In truth, a retailer’s website should probably be priorities No. 1 through 5 all on its own, given its importance in powering e-commerce. Test websites early and often, and put them through the worst possible scenarios.
“If you have not load tested your site at five times normal traffic volumes, your site will probably fail,” Bob Buffone, CTO at web-optimization services company Yottaa, told Business Insider.
Online drop-shipping and custom print fulfillment service Printful recommends in a blog post that retailers should take steps to improve the loading speed of their websites and increase web security features. And they should also avoid making significant changes to sites during the holiday season, lest these result in glitches that become exacerbated during a period of unusually heavy traffic.
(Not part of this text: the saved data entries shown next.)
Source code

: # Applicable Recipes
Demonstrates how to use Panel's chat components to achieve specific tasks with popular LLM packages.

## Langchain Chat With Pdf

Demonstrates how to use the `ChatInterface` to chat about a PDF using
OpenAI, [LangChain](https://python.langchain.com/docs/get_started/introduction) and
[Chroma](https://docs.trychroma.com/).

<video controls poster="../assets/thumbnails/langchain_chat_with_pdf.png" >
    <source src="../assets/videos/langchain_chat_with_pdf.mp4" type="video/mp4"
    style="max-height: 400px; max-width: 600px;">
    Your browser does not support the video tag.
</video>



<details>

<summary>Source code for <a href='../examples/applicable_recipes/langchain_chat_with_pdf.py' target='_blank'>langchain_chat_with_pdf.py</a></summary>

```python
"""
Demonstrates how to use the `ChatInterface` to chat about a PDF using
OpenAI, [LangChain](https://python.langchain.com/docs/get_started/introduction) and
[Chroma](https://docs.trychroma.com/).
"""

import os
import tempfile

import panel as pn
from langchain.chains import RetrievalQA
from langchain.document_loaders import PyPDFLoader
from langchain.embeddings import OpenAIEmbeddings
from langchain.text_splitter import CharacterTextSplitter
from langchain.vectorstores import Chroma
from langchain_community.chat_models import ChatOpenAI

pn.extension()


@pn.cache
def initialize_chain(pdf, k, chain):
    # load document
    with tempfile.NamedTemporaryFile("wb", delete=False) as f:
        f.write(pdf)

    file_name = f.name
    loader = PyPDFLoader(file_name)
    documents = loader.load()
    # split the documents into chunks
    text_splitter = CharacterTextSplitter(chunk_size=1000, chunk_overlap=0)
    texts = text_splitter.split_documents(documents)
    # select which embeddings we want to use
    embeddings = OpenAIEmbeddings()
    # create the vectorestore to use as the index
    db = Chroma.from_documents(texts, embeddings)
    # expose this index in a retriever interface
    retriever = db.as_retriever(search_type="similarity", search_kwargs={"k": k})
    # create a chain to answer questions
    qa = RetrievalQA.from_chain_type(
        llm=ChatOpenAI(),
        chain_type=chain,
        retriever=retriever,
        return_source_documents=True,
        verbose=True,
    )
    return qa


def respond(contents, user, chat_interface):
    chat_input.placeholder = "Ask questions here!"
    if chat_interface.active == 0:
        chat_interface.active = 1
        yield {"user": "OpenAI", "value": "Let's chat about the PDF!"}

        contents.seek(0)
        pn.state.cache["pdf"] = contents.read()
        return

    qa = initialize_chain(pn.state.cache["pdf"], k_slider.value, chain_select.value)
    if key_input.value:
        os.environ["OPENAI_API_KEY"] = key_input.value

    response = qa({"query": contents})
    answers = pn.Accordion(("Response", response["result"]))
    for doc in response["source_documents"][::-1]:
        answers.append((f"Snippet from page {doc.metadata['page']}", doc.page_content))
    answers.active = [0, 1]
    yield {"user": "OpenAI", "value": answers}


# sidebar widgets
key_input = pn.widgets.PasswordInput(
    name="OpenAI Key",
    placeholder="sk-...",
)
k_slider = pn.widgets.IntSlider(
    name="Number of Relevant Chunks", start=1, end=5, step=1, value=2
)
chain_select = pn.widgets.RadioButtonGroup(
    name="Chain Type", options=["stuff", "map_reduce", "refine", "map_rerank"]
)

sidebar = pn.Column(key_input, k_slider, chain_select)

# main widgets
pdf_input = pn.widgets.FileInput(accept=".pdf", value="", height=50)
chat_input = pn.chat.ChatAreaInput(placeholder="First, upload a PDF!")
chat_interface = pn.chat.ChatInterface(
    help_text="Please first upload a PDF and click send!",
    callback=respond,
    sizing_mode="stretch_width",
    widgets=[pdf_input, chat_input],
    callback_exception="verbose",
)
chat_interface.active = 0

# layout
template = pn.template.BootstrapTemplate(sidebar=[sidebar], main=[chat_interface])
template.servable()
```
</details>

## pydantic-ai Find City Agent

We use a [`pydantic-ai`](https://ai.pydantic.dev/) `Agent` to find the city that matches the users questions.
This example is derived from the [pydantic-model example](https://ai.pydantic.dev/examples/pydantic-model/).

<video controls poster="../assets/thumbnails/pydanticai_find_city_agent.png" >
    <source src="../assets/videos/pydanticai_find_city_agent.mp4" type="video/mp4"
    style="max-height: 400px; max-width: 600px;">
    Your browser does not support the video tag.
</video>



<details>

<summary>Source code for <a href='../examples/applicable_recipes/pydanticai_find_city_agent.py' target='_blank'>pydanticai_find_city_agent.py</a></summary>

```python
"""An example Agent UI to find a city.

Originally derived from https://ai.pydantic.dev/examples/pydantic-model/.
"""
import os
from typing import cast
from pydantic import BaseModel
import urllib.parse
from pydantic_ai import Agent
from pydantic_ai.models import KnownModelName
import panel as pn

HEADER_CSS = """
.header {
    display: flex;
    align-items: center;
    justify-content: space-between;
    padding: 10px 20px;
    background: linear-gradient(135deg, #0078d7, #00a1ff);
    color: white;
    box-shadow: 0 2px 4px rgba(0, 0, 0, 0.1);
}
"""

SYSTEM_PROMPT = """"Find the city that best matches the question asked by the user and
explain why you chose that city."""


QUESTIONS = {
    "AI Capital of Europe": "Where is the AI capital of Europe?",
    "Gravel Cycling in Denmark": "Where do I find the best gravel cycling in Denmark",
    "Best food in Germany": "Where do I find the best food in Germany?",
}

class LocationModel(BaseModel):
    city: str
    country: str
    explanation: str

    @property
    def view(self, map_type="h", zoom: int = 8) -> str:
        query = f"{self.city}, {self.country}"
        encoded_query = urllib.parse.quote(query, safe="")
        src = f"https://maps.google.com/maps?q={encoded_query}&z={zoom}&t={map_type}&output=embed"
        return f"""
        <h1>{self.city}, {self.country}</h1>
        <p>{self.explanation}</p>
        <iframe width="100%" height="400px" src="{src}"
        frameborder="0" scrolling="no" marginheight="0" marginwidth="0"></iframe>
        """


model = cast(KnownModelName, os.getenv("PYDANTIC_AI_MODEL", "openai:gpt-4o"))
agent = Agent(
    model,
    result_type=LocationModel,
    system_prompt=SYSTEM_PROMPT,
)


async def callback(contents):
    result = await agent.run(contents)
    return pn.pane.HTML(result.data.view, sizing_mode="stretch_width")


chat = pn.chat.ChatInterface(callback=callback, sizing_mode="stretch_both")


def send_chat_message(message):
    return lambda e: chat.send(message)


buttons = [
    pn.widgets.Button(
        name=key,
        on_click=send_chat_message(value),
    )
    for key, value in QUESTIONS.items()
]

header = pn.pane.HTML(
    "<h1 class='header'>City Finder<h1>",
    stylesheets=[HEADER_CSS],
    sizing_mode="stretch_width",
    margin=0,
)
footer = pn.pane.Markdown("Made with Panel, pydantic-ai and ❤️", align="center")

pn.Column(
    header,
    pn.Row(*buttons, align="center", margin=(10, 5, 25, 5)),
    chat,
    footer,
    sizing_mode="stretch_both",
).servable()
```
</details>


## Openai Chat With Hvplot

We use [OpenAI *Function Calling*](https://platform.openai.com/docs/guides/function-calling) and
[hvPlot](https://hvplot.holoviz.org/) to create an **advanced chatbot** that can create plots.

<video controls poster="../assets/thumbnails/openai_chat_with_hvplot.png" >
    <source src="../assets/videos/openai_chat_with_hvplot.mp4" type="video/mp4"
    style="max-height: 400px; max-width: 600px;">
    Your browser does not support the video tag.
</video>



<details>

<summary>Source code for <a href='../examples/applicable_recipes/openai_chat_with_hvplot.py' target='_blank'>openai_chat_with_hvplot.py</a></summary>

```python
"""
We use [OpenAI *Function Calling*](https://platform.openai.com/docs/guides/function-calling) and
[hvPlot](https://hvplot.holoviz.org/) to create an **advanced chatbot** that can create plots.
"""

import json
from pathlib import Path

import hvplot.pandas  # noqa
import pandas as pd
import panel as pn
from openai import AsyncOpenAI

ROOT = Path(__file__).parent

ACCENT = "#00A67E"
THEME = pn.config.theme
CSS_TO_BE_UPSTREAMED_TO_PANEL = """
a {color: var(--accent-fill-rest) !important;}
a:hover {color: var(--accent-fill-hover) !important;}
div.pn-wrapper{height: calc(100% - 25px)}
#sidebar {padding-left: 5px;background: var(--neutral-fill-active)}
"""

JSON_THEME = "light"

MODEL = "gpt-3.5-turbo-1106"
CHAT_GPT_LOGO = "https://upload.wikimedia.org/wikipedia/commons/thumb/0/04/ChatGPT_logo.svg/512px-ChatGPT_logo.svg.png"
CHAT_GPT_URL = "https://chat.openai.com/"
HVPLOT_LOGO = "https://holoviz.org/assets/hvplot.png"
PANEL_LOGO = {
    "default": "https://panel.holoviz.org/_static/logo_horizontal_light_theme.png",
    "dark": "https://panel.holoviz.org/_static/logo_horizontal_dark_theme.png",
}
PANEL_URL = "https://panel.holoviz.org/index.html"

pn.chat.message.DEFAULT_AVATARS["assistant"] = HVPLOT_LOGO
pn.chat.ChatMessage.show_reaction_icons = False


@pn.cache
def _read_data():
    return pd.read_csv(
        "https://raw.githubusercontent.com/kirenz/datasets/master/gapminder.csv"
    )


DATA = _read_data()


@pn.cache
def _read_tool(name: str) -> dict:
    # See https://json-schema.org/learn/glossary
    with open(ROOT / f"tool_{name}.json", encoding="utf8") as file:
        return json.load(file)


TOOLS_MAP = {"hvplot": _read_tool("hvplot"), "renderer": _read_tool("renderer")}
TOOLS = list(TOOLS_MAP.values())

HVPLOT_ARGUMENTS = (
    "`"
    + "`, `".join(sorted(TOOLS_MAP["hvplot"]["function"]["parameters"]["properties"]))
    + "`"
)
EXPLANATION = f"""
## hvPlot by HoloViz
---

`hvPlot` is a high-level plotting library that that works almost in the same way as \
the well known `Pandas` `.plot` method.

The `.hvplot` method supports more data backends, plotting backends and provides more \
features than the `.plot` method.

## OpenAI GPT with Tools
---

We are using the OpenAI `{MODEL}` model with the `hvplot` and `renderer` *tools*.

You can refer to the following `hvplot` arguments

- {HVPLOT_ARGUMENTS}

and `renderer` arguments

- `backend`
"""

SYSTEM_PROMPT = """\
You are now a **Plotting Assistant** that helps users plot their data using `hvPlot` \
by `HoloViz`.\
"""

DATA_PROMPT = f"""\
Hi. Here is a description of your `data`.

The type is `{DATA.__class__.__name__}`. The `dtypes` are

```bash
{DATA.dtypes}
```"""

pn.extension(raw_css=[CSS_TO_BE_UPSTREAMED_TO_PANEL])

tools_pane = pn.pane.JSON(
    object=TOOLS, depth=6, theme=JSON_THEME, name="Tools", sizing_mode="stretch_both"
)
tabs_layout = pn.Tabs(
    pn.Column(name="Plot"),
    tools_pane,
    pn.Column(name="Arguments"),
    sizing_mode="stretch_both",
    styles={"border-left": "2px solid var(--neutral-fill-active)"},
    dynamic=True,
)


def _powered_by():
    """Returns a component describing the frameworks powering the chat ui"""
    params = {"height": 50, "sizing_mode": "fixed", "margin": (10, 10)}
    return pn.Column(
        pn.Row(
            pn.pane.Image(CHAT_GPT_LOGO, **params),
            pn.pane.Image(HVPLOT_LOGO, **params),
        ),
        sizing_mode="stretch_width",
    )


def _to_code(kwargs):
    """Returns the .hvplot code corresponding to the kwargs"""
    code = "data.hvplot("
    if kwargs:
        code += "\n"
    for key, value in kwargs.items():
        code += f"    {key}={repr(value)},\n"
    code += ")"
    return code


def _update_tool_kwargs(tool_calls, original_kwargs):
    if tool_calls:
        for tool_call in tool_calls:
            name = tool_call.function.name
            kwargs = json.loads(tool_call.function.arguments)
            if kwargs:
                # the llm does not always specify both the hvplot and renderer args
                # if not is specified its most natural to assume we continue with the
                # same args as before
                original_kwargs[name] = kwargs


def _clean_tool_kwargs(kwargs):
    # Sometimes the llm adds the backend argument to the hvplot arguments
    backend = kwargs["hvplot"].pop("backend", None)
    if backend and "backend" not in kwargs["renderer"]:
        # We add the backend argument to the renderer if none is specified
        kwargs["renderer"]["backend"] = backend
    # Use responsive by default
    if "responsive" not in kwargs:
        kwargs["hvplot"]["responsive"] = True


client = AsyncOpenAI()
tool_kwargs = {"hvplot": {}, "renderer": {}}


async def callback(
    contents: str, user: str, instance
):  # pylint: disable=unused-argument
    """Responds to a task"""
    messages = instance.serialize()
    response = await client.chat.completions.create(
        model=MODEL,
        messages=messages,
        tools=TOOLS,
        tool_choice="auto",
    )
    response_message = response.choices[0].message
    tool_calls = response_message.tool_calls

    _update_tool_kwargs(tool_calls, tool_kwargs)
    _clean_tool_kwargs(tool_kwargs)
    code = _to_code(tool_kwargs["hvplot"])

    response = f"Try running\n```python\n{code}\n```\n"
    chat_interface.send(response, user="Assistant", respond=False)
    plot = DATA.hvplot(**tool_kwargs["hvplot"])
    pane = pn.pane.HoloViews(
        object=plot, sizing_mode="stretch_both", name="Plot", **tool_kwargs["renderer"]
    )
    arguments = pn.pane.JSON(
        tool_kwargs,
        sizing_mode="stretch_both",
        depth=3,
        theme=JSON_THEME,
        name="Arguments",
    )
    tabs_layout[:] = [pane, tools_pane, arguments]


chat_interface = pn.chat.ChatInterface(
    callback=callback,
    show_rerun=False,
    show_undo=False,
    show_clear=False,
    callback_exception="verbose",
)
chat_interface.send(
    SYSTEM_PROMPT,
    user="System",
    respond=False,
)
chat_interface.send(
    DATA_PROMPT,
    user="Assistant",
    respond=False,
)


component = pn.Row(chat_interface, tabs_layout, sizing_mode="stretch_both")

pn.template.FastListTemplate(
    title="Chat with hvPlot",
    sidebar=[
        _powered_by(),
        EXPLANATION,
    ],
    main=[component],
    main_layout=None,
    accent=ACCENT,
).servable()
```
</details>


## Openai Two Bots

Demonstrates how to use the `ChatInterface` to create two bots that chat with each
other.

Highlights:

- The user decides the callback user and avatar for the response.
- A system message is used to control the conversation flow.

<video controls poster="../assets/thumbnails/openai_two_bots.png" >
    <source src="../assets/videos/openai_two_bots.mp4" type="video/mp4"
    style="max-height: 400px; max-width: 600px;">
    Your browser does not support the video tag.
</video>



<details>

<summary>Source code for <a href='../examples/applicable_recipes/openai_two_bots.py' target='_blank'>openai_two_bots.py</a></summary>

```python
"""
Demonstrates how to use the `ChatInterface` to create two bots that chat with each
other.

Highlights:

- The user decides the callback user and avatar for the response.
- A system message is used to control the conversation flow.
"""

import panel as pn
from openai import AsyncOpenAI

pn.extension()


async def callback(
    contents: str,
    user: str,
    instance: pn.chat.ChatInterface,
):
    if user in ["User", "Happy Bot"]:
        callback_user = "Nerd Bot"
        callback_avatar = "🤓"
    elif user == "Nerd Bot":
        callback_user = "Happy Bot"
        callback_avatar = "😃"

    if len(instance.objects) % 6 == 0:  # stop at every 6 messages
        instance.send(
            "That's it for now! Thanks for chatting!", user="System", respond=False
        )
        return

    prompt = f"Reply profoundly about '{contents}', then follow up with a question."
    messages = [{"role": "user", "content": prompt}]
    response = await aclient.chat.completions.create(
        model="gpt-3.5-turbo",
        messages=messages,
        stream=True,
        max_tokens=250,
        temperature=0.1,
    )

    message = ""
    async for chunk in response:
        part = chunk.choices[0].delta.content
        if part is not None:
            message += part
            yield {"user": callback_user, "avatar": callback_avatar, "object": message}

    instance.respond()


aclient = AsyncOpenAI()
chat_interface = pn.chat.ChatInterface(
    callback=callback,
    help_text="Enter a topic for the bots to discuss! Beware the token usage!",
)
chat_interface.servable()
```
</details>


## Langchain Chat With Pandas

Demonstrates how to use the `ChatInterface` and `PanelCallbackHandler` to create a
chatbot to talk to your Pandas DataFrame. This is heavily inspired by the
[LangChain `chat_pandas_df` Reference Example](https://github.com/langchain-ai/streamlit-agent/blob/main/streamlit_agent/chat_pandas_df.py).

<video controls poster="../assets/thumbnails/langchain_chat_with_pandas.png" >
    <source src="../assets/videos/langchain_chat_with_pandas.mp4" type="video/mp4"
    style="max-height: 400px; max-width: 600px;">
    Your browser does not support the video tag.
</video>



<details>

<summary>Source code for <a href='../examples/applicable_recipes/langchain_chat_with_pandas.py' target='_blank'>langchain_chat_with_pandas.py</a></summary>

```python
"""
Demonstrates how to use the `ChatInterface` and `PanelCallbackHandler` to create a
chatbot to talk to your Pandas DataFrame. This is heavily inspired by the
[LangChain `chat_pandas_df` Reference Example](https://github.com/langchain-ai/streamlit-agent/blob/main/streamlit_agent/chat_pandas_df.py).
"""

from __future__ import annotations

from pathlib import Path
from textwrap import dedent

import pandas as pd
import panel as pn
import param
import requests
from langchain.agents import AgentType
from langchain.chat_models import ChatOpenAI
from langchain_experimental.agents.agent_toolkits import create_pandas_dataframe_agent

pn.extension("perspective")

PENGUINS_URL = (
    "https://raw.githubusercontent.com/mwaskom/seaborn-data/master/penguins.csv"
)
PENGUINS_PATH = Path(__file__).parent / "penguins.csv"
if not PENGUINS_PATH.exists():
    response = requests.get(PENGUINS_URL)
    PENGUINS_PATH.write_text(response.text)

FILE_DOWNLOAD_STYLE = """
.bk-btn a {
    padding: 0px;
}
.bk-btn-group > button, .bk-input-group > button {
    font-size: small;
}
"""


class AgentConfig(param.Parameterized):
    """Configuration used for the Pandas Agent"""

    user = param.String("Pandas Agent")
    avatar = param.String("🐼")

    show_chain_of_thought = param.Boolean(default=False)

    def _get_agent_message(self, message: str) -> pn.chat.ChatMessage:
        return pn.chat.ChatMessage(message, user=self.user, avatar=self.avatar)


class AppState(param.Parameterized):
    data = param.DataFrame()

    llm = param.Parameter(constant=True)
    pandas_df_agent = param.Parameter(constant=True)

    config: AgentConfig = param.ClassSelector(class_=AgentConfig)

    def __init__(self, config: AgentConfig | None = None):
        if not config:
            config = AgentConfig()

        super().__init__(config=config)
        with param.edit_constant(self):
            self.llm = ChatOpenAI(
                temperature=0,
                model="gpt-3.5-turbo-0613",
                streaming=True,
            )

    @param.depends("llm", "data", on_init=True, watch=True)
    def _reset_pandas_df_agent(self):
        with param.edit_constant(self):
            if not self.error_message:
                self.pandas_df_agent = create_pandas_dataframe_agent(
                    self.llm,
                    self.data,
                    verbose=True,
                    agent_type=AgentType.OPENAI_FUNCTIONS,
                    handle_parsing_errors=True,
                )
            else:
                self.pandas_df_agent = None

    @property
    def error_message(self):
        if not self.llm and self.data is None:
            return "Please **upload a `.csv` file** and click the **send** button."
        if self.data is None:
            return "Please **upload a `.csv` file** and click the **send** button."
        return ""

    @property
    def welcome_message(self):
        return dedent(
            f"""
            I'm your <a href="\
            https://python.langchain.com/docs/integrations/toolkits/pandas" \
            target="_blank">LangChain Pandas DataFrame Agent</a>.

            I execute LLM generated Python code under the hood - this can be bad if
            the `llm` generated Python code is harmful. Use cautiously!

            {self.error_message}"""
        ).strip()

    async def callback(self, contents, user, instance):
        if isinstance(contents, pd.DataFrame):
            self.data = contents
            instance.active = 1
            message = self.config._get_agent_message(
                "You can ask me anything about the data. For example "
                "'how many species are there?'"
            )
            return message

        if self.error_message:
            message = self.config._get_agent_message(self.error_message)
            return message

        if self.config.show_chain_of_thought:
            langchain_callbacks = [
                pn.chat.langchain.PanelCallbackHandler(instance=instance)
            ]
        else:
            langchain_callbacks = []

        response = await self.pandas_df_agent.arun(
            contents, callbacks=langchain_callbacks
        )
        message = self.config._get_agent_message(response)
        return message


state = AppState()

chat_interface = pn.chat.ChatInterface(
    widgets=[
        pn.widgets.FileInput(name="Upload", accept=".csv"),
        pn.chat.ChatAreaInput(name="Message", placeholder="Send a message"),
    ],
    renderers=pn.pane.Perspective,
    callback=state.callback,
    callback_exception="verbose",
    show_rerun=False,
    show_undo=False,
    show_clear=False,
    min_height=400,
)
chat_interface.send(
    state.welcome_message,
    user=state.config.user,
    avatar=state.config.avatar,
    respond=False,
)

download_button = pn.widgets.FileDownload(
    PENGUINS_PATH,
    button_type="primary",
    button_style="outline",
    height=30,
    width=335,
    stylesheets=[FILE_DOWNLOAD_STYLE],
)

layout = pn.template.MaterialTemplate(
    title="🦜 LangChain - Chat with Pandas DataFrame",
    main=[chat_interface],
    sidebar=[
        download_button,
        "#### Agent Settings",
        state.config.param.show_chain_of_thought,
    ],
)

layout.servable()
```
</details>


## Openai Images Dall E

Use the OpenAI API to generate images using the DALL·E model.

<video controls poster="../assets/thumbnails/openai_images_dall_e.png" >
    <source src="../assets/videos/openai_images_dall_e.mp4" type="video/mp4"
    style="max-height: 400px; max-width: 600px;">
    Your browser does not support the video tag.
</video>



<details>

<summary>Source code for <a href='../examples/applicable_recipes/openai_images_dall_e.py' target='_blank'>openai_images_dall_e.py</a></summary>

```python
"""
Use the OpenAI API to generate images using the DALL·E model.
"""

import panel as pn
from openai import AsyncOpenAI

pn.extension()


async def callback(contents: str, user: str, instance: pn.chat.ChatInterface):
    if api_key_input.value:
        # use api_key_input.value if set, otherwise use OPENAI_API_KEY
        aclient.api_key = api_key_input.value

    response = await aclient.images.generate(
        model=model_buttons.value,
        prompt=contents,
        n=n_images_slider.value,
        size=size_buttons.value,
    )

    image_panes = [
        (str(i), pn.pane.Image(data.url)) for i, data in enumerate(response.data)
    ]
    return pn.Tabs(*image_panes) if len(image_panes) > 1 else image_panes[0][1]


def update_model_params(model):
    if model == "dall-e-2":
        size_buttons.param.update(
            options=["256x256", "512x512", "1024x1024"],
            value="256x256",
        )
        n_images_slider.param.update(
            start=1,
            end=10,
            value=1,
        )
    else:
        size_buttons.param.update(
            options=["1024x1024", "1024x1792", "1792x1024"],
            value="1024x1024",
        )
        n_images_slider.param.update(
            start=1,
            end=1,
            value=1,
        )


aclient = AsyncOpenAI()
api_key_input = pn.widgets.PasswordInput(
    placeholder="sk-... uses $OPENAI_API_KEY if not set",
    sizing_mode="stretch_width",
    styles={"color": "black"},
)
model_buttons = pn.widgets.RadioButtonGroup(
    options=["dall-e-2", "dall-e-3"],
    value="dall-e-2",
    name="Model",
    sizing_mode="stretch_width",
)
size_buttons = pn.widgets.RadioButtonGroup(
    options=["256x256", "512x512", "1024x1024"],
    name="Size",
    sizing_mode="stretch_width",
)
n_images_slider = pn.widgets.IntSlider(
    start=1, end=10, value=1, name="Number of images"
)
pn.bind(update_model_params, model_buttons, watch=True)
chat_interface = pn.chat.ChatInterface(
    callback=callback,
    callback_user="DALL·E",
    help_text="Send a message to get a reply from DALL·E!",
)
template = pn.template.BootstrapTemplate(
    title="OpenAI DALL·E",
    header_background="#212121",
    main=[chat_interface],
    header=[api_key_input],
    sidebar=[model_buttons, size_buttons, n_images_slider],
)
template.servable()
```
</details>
Next, inventory systems. If retailers don’t have a firm grasp on their inventory, they might end up showing customers products they can’t buy, writes Matthieu Blandineau, product marketing manager for the web search service Algolia, in Retail Customer Experience.
This not only eats up valuable screen real estate for products that won’t result in any sales revenue, but it can also cause shoppers to go elsewhere out of frustration.
If retailers don’t already have such tools in place, they must deploy inventory control software to ensure that customers’ searches are accurate up to the second, he wrote.
MORE FROM BIZTECH: Learn how retailers can protect their inventory from malicious bots.
Analytics, Mobile Devices Help Optimize Customer Experience
It’s not enough, however, to merely produce accurate search results, Blandineau added. Retailers should also be utilizing their customers’ searches to glean insights into shoppers’ demands. These analytics can be used to revamp the online catalog, plan promotions or improve advertising and search engine optimization.
Retail kiosks and point-of-sale solutions can also help to simplify the holiday shopping season by allowing savvy customers to find and purchase what they need on their own, while freeing up store associates to focus on shoppers who need more help.
Endless-aisle kiosks allow customers to explore additional products, and self-checkout kiosks help break up lines and improve customer satisfaction; 66 percent of shoppers say that they prefer self-service technology, writes Melissa Tally, marketing coordinator for Meridian Kiosks. Some retailers even have smart-locker kiosks, which allow shoppers to place and pay for their orders online, and then pick up products in-store with an access code.
Point-of-sale solutions — including mobile point-of-sale, or mPOS — can make employees more productive and get customers what they need more quickly.
While the website is the engine that drives e-commerce, mobile apps and devices are how many shoppers now interact with retail brands. In fact, mobile devices accounted for more than half of all e-commerce traffic and nearly one-third of revenue between Thanksgiving and Cyber Monday in 2018.
Retailers can optimize customers’ mobile experience by building credit card scanners into their apps and designing uncluttered mobile landing pages, Blandineau writes. Also, retailers should account for “research online, purchase offline” shoppers by prominently displaying product reviews and in-store availability.